BEGIN

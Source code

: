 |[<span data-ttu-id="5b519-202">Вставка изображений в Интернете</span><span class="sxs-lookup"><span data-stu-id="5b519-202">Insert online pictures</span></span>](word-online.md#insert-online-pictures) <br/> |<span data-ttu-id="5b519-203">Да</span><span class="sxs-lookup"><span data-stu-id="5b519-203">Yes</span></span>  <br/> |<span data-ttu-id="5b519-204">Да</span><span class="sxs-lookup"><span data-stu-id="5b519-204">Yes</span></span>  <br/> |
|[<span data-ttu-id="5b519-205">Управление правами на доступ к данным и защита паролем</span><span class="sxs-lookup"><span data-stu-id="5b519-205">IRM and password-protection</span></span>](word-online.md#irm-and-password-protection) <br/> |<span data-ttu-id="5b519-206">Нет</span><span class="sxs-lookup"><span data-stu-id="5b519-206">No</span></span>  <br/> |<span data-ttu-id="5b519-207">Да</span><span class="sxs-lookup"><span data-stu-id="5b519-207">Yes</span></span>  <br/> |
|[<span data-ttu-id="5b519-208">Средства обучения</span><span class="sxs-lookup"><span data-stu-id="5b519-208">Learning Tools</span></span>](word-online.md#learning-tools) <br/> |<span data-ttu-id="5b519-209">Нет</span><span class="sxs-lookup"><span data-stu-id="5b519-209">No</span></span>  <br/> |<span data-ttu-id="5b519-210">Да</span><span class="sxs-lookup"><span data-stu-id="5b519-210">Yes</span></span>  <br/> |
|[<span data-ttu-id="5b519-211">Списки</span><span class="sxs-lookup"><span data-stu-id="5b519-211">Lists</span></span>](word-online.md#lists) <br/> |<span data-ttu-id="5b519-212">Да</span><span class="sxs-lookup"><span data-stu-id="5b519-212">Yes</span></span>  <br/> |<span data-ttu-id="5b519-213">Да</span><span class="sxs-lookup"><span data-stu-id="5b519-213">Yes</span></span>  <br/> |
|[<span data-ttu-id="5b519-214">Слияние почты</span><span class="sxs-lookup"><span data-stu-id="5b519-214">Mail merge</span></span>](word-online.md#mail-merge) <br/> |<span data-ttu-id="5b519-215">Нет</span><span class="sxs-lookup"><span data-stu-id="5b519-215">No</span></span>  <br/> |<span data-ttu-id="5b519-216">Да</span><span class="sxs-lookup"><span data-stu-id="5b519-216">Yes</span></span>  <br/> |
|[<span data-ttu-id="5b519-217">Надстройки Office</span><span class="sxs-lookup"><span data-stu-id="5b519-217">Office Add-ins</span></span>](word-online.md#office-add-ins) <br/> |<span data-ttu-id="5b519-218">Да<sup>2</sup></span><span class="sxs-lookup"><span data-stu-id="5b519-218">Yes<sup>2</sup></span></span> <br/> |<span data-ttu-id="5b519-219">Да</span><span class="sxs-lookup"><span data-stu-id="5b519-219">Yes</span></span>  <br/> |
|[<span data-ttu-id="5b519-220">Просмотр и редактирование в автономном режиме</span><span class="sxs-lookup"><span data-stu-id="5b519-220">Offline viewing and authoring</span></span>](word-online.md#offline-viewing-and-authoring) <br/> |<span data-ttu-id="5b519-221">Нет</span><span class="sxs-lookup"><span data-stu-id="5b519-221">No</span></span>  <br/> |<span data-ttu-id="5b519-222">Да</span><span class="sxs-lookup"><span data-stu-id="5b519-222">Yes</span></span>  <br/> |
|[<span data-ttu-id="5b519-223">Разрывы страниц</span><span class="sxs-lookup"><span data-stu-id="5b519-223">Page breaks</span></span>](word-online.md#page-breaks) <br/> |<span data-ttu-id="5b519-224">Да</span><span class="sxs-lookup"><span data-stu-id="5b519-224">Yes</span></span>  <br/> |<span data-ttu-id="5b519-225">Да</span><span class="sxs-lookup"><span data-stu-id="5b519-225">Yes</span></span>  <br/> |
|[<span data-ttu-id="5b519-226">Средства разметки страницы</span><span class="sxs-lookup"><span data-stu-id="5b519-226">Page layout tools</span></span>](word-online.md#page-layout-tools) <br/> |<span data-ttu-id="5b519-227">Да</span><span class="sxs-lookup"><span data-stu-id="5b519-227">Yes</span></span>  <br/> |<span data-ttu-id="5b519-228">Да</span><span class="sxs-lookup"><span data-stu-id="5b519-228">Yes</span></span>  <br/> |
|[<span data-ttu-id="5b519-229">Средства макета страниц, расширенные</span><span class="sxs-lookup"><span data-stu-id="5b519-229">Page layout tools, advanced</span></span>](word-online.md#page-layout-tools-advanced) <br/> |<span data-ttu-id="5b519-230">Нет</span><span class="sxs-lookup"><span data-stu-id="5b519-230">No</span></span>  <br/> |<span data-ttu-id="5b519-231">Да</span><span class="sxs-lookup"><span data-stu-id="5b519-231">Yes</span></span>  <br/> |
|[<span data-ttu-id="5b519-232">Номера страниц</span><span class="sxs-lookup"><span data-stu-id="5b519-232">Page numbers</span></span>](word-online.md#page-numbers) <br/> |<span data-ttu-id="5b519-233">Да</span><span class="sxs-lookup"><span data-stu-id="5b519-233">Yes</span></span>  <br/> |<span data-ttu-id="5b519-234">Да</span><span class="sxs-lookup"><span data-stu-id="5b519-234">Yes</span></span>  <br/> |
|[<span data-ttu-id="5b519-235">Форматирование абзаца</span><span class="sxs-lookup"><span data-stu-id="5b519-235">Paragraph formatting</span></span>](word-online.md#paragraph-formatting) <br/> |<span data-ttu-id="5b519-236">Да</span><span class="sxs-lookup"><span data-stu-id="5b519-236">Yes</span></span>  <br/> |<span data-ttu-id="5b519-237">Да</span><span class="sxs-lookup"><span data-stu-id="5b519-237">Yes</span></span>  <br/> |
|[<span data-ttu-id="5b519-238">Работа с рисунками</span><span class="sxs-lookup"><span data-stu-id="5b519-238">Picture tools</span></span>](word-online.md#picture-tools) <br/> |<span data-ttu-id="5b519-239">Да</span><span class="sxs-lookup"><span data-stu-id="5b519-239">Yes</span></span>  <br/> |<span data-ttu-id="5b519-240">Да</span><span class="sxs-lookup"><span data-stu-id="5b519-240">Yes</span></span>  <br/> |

END

Task to complete —
Once you reach the line containing "merge</span></span>](word-online.md#mail-merge) <br/> |<span", include it and stop; until then, reproduce each line of the listing from its start exactly.

The answer —
Source code

: |[<span data-ttu-id="5b519-202">Вставка изображений в Интернете</span><span class="sxs-lookup"><span data-stu-id="5b519-202">Insert online pictures</span></span>](word-online.md#insert-online-pictures) <br/> |<span data-ttu-id="5b519-203">Да</span><span class="sxs-lookup"><span data-stu-id="5b519-203">Yes</span></span>  <br/> |<span data-ttu-id="5b519-204">Да</span><span class="sxs-lookup"><span data-stu-id="5b519-204">Yes</span></span>  <br/> |
|[<span data-ttu-id="5b519-205">Управление правами на доступ к данным и защита паролем</span><span class="sxs-lookup"><span data-stu-id="5b519-205">IRM and password-protection</span></span>](word-online.md#irm-and-password-protection) <br/> |<span data-ttu-id="5b519-206">Нет</span><span class="sxs-lookup"><span data-stu-id="5b519-206">No</span></span>  <br/> |<span data-ttu-id="5b519-207">Да</span><span class="sxs-lookup"><span data-stu-id="5b519-207">Yes</span></span>  <br/> |
|[<span data-ttu-id="5b519-208">Средства обучения</span><span class="sxs-lookup"><span data-stu-id="5b519-208">Learning Tools</span></span>](word-online.md#learning-tools) <br/> |<span data-ttu-id="5b519-209">Нет</span><span class="sxs-lookup"><span data-stu-id="5b519-209">No</span></span>  <br/> |<span data-ttu-id="5b519-210">Да</span><span class="sxs-lookup"><span data-stu-id="5b519-210">Yes</span></span>  <br/> |
|[<span data-ttu-id="5b519-211">Списки</span><span class="sxs-lookup"><span data-stu-id="5b519-211">Lists</span></span>](word-online.md#lists) <br/> |<span data-ttu-id="5b519-212">Да</span><span class="sxs-lookup"><span data-stu-id="5b519-212">Yes</span></span>  <br/> |<span data-ttu-id="5b519-213">Да</span><span class="sxs-lookup"><span data-stu-id="5b519-213">Yes</span></span>  <br/> |
|[<span data-ttu-id="5b519-214">Слияние почты</span><span class="sxs-lookup"><span data-stu-id="5b519-214">Mail merge</span></span>](word-online.md#mail-merge) <br/> |<span data-ttu-id="5b519-215">Нет</span><span class="sxs-lookup"><span data-stu-id="5b519-215">No</span></span>  <br/> |<span data-ttu-id="5b519-216">Да</span><span class="sxs-lookup"><span data-stu-id="5b519-216">Yes</span></span>  <br/> |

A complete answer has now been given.